Whenever a line in the records below holds the string "назвою", copy it out.

== Dataset content ==
==========

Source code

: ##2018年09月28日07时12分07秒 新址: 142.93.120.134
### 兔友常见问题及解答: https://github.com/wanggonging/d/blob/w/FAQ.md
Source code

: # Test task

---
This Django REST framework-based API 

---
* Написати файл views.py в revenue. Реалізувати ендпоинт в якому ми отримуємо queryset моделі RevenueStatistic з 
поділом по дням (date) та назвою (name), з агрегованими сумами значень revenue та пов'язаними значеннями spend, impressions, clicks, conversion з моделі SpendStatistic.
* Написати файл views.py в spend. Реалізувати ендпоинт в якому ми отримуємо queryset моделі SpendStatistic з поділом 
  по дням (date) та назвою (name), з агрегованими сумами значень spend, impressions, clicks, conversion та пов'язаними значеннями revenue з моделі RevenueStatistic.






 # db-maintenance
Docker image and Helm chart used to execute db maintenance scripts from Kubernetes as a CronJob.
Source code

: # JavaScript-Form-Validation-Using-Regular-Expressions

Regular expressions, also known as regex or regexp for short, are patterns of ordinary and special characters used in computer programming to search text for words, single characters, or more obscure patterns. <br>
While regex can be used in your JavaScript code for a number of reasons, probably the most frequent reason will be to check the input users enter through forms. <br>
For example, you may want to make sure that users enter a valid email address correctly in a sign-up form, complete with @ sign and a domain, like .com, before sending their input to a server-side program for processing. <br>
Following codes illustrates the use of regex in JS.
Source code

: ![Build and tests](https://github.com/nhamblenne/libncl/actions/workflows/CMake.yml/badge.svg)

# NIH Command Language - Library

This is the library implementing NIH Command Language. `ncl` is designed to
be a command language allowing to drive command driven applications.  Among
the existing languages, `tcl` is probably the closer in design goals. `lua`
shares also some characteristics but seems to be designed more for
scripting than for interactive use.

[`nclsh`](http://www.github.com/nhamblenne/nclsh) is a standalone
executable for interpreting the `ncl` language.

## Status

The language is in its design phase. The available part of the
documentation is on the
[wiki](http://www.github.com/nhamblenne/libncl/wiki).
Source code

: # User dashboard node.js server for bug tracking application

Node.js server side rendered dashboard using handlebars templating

==========

== Solution to this problem ==
поділом по дням (date) та назвою (name), з агрегованими сумами значень revenue та пов'язаними значеннями spend, impressions, clicks, conversion з моделі SpendStatistic.
  по дням (date) та назвою (name), з агрегованими сумами значень spend, impressions, clicks, conversion та пов'язаними значеннями revenue з моделі RevenueStatistic.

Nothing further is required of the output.